===== Information supplied
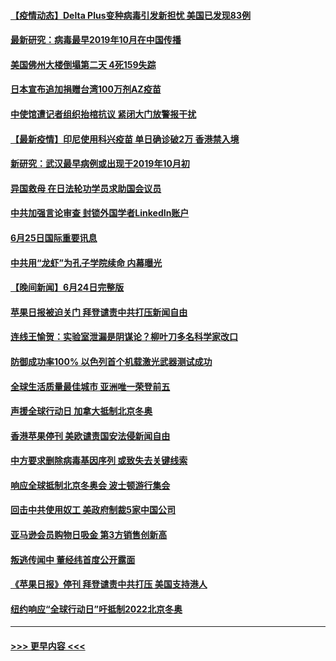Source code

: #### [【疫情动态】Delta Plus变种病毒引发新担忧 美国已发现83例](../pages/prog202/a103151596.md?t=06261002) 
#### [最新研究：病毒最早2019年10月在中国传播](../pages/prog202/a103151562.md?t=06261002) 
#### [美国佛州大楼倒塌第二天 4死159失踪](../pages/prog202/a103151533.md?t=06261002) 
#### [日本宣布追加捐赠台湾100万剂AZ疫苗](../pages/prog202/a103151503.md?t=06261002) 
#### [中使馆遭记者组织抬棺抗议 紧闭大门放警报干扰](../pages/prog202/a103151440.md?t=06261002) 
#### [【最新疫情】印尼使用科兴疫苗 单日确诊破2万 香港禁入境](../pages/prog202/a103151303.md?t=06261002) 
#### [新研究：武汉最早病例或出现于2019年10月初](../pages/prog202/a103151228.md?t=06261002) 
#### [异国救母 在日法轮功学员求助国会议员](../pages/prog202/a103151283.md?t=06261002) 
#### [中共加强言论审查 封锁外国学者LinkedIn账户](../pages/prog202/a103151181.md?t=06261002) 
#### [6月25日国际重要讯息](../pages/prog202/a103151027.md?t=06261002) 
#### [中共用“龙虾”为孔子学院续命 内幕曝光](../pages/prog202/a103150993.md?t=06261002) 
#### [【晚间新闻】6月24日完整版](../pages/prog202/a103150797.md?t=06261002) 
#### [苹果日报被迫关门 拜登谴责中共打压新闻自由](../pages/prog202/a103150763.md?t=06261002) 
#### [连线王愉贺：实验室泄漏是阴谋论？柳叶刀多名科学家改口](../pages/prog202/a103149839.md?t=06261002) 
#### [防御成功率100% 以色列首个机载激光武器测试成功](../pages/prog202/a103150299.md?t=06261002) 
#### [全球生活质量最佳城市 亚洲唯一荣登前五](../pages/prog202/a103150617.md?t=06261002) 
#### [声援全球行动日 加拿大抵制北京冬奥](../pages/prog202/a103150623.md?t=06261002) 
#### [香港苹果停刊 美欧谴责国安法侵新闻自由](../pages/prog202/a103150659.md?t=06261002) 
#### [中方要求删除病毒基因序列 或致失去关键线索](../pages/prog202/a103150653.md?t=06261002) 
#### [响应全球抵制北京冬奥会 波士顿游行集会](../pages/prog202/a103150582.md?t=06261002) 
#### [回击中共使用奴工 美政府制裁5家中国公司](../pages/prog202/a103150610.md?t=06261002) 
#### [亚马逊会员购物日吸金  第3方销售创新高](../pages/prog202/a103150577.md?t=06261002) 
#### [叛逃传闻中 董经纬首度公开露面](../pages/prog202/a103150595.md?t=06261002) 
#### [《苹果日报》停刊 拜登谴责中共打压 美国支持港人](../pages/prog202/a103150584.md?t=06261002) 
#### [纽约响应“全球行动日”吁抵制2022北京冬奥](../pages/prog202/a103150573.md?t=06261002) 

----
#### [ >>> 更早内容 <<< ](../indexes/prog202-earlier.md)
==========
Task details: Write out the data word for word. Any picture is to be skipped.

Solved exercise:
Source code

: #### [【疫情动态】Delta Plus变种病毒引发新担忧 美国已发现83例](../pages/prog202/a103151596.md?t=06261002) 
#### [最新研究：病毒最早2019年10月在中国传播](../pages/prog202/a103151562.md?t=06261002) 
#### [美国佛州大楼倒塌第二天 4死159失踪](../pages/prog202/a103151533.md?t=06261002) 
#### [日本宣布追加捐赠台湾100万剂AZ疫苗](../pages/prog202/a103151503.md?t=06261002) 
#### [中使馆遭记者组织抬棺抗议 紧闭大门放警报干扰](../pages/prog202/a103151440.md?t=06261002) 
#### [【最新疫情】印尼使用科兴疫苗 单日确诊破2万 香港禁入境](../pages/prog202/a103151303.md?t=06261002) 
#### [新研究：武汉最早病例或出现于2019年10月初](../pages/prog202/a103151228.md?t=06261002) 
#### [异国救母 在日法轮功学员求助国会议员](../pages/prog202/a103151283.md?t=06261002) 
#### [中共加强言论审查 封锁外国学者LinkedIn账户](../pages/prog202/a103151181.md?t=06261002) 
#### [6月25日国际重要讯息](../pages/prog202/a103151027.md?t=06261002) 
#### [中共用“龙虾”为孔子学院续命 内幕曝光](../pages/prog202/a103150993.md?t=06261002) 
#### [【晚间新闻】6月24日完整版](../pages/prog202/a103150797.md?t=06261002) 
#### [苹果日报被迫关门 拜登谴责中共打压新闻自由](../pages/prog202/a103150763.md?t=06261002) 
#### [连线王愉贺：实验室泄漏是阴谋论？柳叶刀多名科学家改口](../pages/prog202/a103149839.md?t=06261002) 
#### [防御成功率100% 以色列首个机载激光武器测试成功](../pages/prog202/a103150299.md?t=06261002) 
#### [全球生活质量最佳城市 亚洲唯一荣登前五](../pages/prog202/a103150617.md?t=06261002) 
#### [声援全球行动日 加拿大抵制北京冬奥](../pages/prog202/a103150623.md?t=06261002) 
#### [香港苹果停刊 美欧谴责国安法侵新闻自由](../pages/prog202/a103150659.md?t=06261002) 
#### [中方要求删除病毒基因序列 或致失去关键线索](../pages/prog202/a103150653.md?t=06261002) 
#### [响应全球抵制北京冬奥会 波士顿游行集会](../pages/prog202/a103150582.md?t=06261002) 
#### [回击中共使用奴工 美政府制裁5家中国公司](../pages/prog202/a103150610.md?t=06261002) 
#### [亚马逊会员购物日吸金  第3方销售创新高](../pages/prog202/a103150577.md?t=06261002) 
#### [叛逃传闻中 董经纬首度公开露面](../pages/prog202/a103150595.md?t=06261002) 
#### [《苹果日报》停刊 拜登谴责中共打压 美国支持港人](../pages/prog202/a103150584.md?t=06261002) 
#### [纽约响应“全球行动日”吁抵制2022北京冬奥](../pages/prog202/a103150573.md?t=06261002) 

----
#### [ >>> 更早内容 <<< ](../indexes/prog202-earlier.md)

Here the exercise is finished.